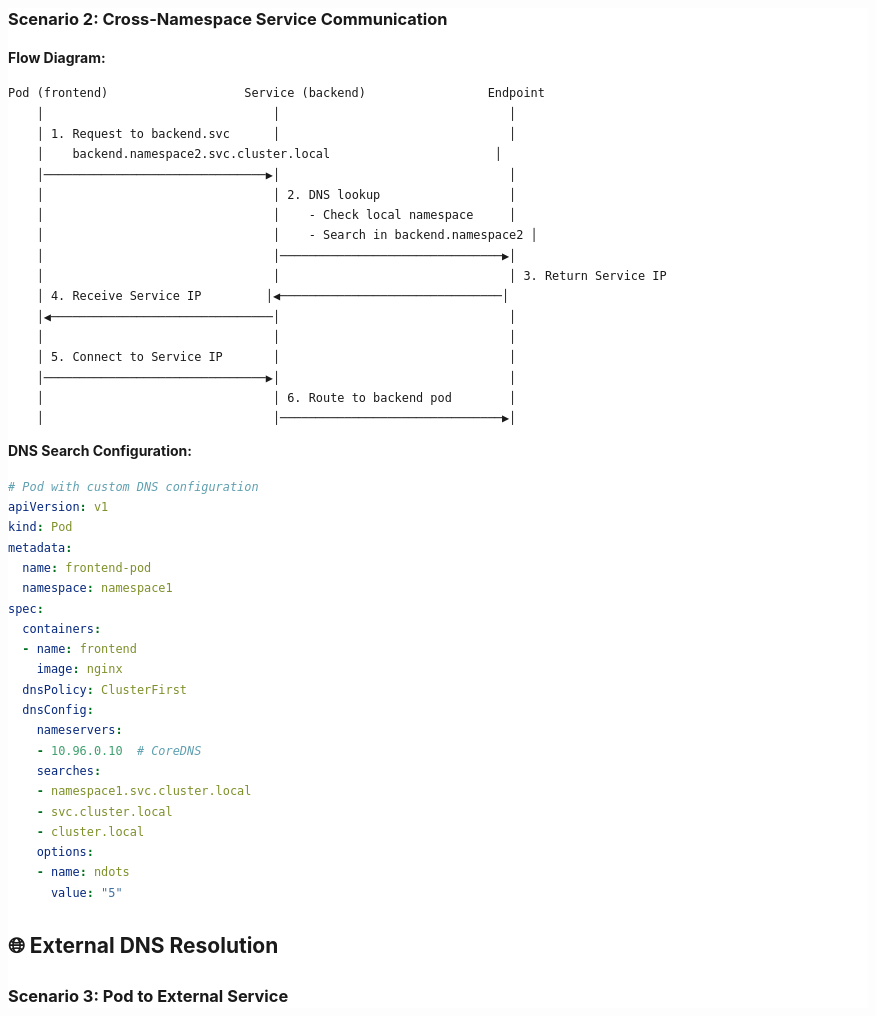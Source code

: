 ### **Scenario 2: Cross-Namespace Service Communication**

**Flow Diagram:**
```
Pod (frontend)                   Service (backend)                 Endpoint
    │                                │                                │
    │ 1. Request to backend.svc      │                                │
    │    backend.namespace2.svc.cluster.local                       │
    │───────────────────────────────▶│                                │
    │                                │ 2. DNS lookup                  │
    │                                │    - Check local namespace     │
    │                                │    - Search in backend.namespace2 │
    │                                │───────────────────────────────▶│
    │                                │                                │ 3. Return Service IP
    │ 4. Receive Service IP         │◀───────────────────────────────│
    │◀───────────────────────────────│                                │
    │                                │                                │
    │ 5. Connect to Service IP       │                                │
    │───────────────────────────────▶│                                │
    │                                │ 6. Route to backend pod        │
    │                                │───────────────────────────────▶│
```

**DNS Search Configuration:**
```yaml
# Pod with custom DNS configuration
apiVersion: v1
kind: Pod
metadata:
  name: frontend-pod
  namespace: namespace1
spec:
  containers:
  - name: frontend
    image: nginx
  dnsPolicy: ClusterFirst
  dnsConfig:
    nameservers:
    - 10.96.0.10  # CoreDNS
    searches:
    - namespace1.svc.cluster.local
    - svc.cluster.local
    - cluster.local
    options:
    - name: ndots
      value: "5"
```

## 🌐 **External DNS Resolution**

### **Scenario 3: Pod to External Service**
|---|
(Task requirements):
Return each line from the records that includes the word "Scenario".

(Exercise output):
: ### **Scenario 2: Cross-Namespace Service Communication**
### **Scenario 3: Pod to External Service**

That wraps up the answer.